7. The method for optimizing boiler feedwater scheduling in power plants based on artificial intelligence according to claim 6, characterized in that: In step S4, the boiler feedwater optimization control is used to achieve coordinated control of water level safety and operating energy consumption. Specifically, based on the dynamic power consumption characteristic model and the pressure state characteristic vector, the total feedwater flow demand is calculated in combination with the real water level signal. The total feedwater flow demand is used as a constraint condition. Based on the improved dynamic power consumption function model, the minimum total power consumption load allocation ratio under the parallel operation of multiple pumps is solved to obtain the optimal actuator control command for each feedwater pump.

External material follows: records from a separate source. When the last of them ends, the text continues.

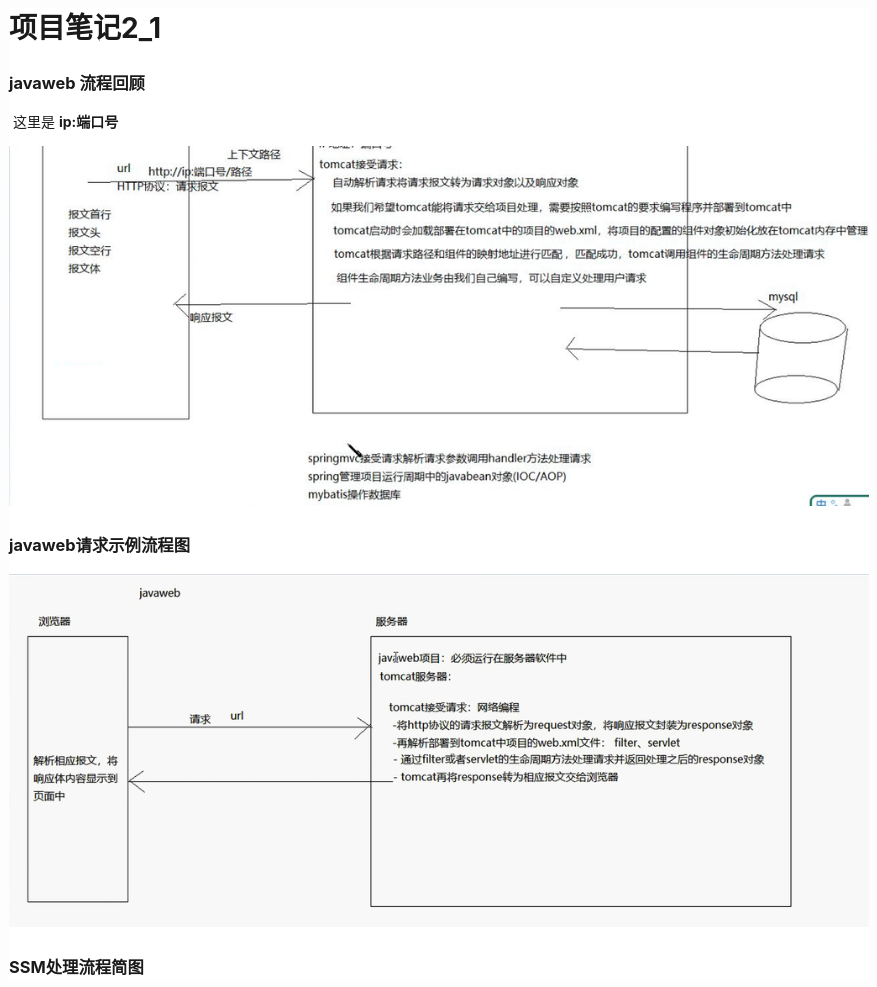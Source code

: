# 项目笔记2_1

### javaweb  流程回顾    

​                                                                 这里是 **ip:端口号**

![image-20210122091950445](typora-user-images\image-20210122091950445.png)

### javaweb请求示例流程图

![image-20210122180706555](typora-user-images\image-20210122180706555.png)

### SSM处理流程简图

8. An AI-based power plant boiler feedwater scheduling optimization system, used to implement the AI-based power plant boiler feedwater scheduling optimization method as described in any one of claims 1-7, characterized in that: It includes a data acquisition module, a pressure status characterization module, a pump set characteristic modeling module, and a water replenishment optimization control module.
9. The artificial intelligence-based power plant boiler feedwater scheduling optimization system according to claim 8, characterized in that: The data acquisition module is used for data acquisition. Through data acquisition, it obtains the system operating status matrix and sends the system operating status matrix to the pressure status characterization module and the pump group feature modeling module. The pressure state characterization module is used for pressure state characterization. Through pressure state characterization, a pressure state feature vector is obtained, and the pressure state feature vector is sent to the water replenishment optimization control module. The pump set feature modeling module is used for three-dimensional feature modeling of the pump set. Through three-dimensional feature modeling of the pump set, a dynamic power consumption feature model is obtained, and the dynamic power consumption feature model is sent to the water replenishment optimization control module. The water replenishment optimization control module is used for boiler water replenishment optimization control. Through boiler water replenishment optimization control, the optimal actuator control command is obtained.